Stuck with CM too low and too late as a leader or practitioner?

If you are sitting in that spot you probably have little control or influence over corporate strategy, the strategy for the change rollout (if there really is one), the ownership of the initiative, the accountability of leadership tied to the initiative or overall timing. If you are interested in doing things “right” you are in for a long haul.

What you might want to try is to be influential, make a difference, in the speed and acceptance of the change. At its core that is what CM is about. So you are simply leveraging your core competency.

Some suggestions:

  • Strip away extras (that suck up budget) like readiness assessments
  • Focus on descriptions of a changed environment rather than end states
  • Go with “because” as an answer to why (I know cringe factor there) and be helpful and available
  • Communicate context to the timeline (rather than the strategic bigger picture)
  • Accept that CM can be a project management add on and then practice CM (reach out to leaders, mentor, distribute supporting information to grow awareness, illustrate cross functional collaboration, etc)

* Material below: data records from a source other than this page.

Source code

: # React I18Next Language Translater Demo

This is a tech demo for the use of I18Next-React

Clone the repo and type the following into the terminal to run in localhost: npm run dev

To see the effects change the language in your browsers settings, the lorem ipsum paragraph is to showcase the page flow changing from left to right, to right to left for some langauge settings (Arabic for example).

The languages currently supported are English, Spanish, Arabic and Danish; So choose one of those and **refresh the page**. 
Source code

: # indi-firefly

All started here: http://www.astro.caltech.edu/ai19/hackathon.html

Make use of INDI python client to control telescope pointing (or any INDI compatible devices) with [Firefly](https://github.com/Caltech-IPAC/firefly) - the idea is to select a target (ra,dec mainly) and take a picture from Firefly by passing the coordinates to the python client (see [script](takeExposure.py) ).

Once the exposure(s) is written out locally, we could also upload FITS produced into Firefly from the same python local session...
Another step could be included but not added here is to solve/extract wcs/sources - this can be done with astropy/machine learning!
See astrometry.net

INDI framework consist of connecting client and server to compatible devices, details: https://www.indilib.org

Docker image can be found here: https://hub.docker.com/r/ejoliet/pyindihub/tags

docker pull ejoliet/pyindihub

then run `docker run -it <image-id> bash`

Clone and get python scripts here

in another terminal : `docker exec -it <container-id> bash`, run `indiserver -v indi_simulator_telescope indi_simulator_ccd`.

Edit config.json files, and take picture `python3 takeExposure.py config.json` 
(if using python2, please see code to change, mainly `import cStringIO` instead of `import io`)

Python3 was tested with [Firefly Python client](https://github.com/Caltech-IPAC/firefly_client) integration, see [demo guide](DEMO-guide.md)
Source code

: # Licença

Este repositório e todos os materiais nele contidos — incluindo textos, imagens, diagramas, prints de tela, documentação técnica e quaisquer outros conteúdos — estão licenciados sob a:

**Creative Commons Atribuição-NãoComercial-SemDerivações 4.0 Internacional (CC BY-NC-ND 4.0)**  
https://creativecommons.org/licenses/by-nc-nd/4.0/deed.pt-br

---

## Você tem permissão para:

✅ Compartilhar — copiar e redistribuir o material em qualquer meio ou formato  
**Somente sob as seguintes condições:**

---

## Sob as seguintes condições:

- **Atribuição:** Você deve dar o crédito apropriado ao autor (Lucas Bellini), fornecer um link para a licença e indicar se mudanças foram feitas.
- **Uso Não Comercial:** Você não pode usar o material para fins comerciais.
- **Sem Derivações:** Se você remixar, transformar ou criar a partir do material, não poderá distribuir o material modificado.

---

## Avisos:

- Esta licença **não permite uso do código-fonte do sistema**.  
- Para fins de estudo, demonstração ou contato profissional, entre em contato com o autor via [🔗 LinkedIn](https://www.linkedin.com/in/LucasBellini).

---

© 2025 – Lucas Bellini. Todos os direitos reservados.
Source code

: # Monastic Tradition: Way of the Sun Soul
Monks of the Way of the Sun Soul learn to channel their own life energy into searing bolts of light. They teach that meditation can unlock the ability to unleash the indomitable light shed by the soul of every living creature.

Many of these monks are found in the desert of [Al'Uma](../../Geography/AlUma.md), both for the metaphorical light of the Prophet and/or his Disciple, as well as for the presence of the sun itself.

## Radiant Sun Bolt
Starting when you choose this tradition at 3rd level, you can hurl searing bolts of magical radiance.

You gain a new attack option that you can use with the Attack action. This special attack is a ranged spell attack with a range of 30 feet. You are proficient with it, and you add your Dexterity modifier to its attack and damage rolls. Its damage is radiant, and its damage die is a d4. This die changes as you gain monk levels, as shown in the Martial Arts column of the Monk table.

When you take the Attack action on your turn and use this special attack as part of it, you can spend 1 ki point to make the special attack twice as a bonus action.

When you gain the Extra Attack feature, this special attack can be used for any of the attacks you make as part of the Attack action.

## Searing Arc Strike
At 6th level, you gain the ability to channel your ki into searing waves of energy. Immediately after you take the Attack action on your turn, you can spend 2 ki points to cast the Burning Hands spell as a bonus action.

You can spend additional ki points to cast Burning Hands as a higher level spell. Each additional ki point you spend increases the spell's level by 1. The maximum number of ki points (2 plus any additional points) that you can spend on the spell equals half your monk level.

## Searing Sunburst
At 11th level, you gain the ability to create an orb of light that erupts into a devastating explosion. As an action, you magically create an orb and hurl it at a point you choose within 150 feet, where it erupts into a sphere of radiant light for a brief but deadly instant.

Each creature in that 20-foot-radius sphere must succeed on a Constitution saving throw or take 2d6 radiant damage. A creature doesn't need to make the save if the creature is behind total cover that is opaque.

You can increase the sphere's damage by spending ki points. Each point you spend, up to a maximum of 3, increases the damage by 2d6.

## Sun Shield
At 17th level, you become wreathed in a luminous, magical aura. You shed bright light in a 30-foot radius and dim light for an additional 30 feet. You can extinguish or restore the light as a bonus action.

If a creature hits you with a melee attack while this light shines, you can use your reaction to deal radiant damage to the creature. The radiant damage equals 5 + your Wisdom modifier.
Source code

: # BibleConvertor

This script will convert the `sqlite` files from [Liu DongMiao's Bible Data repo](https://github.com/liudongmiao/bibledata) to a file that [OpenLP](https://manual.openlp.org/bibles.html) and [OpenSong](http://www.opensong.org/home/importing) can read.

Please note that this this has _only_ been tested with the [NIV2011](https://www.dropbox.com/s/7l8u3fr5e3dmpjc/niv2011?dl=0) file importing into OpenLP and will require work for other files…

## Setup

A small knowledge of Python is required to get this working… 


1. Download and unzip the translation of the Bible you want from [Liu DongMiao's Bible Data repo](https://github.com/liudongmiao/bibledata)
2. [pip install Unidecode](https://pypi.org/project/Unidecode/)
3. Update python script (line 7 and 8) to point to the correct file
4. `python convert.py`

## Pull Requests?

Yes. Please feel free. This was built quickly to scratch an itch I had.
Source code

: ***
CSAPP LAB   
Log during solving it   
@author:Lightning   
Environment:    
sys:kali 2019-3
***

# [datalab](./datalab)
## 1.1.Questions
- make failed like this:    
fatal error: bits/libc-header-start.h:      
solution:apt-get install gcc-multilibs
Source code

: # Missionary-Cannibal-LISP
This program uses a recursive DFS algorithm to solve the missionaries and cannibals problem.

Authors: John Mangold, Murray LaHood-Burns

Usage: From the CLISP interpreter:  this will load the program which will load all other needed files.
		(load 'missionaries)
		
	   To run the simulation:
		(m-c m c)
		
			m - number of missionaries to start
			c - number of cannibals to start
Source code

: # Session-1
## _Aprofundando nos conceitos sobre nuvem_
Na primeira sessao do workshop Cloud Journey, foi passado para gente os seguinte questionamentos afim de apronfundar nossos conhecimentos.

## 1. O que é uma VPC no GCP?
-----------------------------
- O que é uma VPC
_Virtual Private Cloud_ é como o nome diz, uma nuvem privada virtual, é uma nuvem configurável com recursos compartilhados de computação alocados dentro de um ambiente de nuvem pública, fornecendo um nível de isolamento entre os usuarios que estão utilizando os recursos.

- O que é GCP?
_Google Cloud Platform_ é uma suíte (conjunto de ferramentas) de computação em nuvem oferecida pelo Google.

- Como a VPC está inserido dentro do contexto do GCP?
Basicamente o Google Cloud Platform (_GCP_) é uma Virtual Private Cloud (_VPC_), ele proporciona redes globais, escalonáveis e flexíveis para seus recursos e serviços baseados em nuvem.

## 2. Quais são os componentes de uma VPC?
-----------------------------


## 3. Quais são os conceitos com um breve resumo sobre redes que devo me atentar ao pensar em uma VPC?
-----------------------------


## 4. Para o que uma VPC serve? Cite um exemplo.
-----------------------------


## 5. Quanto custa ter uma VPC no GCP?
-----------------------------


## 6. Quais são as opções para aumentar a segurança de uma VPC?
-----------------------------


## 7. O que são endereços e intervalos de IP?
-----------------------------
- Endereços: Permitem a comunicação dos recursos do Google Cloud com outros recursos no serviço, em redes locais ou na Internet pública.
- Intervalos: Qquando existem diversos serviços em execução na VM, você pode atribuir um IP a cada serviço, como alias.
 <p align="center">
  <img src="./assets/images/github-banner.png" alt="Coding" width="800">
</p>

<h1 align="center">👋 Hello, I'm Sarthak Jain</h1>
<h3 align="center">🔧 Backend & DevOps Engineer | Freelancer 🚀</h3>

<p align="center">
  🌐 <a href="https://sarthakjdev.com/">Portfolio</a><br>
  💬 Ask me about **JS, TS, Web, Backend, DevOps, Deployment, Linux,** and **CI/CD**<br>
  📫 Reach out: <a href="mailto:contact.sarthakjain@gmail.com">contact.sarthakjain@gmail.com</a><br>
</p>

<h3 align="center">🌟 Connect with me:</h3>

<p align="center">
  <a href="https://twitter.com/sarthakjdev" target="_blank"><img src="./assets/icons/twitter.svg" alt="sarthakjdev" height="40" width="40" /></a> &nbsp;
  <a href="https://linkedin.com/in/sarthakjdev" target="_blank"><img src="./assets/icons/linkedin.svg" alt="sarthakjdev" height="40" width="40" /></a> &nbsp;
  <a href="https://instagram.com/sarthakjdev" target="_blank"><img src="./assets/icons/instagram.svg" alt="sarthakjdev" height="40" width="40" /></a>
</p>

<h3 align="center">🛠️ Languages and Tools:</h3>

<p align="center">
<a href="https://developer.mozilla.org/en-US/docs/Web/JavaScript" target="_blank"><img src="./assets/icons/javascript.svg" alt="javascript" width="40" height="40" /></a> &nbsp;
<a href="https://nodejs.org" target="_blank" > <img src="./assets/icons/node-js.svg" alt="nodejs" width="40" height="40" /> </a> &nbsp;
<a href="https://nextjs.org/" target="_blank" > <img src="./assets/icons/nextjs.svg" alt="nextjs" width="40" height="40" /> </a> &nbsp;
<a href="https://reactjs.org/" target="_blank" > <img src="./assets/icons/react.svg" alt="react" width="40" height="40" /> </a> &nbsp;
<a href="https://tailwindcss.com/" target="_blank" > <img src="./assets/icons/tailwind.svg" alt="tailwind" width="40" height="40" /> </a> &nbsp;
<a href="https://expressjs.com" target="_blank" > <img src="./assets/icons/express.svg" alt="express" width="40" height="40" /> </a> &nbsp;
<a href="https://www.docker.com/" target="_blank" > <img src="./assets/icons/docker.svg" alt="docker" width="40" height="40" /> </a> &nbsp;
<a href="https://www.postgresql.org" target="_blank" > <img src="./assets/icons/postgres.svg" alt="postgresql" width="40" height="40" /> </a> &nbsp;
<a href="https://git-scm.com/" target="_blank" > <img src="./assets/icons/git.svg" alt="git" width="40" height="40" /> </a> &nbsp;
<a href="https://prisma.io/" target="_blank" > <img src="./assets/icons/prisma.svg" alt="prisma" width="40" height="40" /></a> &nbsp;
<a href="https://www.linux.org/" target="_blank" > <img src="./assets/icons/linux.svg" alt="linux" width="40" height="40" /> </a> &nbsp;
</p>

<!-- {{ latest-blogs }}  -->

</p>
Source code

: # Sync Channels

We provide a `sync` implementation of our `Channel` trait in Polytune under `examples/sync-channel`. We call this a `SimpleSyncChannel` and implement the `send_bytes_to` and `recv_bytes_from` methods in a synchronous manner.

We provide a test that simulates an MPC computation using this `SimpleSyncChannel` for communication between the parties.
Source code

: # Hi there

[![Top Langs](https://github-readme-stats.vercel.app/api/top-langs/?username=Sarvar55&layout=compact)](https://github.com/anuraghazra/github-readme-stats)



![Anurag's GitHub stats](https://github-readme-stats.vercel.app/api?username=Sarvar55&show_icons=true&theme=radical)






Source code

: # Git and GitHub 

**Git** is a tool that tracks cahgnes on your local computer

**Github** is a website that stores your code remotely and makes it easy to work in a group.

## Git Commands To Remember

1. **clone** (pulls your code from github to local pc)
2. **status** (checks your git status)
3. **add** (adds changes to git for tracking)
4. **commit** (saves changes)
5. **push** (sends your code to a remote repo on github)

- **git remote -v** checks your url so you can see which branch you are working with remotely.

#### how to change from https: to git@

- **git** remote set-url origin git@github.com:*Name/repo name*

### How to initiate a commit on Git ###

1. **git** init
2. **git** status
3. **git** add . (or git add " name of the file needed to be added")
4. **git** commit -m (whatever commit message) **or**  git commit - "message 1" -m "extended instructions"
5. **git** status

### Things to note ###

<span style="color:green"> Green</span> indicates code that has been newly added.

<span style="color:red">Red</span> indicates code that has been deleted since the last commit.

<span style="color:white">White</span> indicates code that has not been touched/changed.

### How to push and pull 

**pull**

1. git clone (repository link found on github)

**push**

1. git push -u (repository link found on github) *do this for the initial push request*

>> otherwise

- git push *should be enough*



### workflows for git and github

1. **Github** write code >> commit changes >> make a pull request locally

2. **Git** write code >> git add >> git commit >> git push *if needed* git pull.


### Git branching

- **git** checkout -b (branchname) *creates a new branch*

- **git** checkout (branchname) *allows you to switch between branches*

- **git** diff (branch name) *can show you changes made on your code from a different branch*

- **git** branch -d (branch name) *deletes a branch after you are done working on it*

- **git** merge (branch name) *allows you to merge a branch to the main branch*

Part of the reason CM is approached the way it is with most models and most organizations is because of the thrown in the middle pattern. Initially the idea of CM was to speed along projects. It had an “insertion” basis and so the gurus developed models to address that client need.

Things have changed; stakeholders get it and expect more.

Organizations made up of lots of people and lots of group think move slowly on the change scale.

I am beginning to think that to push that boat takes organic change management in the middle, with leaders, with new employees added to each and every change and operational tweak. If speed is the final measure then addressing that first and making a difference on a smaller scale may be the light for tackling the bigger, wider change as a web approach.